* [arm] Improve longlong.h umul_ppmm, count_trailing_zeros
@ 2012-01-31 5:15 Richard Henderson
2012-02-01 13:24 ` Richard Earnshaw
0 siblings, 1 reply; 3+ messages in thread
From: Richard Henderson @ 2012-01-31 5:15 UTC (permalink / raw)
To: GCC Patches
I noticed this accidentally, while looking for something else.
There are significant improvements in the DImode multiplication
and division routines for armv4+.
Despite how trivial this is, I assume this must wait for stage1.
Ok?
r~
* longlong.h [arm] (umul_ppmm): Use umull.
[arm] (count_trailing_zeros): Use __builtin_ctz.

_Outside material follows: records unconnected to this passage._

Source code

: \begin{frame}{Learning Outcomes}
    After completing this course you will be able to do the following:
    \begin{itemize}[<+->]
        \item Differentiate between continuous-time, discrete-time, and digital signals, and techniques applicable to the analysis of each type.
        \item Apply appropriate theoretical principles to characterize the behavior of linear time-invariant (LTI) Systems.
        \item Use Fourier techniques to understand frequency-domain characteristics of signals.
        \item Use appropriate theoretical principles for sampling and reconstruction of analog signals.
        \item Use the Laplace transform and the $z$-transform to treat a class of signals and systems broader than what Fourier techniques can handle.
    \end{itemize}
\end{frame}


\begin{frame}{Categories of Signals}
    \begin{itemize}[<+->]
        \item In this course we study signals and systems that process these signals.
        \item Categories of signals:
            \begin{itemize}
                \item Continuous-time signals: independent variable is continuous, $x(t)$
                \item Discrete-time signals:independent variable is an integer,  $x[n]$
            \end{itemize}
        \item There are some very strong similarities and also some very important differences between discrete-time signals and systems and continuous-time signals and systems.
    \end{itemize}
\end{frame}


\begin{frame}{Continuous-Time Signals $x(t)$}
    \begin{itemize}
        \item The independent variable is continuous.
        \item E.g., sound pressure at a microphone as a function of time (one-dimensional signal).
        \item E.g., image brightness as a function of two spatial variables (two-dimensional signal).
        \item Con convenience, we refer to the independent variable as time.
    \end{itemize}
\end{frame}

diff --git a/libgcc/longlong.h b/libgcc/longlong.h
index 30cc2e3..7204679 100644
--- a/libgcc/longlong.h
+++ b/libgcc/longlong.h
@@ -220,9 +220,12 @@ UDItype __umulsidi3 (USItype, USItype);
"rI" ((USItype) (bh)), \
"r" ((USItype) (al)), \
"rI" ((USItype) (bl)) __CLOBBER_CC)
-#define umul_ppmm(xh, xl, a, b) \
-{register USItype __t0, __t1, __t2; \
- __asm__ ("%@ Inlined umul_ppmm\n" \
+# if defined(__ARM_ARCH_2__) || defined(__ARM_ARCH_2A__) \
+ || defined(__ARM_ARCH_3__) || defined(__ARM_ARCH_3M__)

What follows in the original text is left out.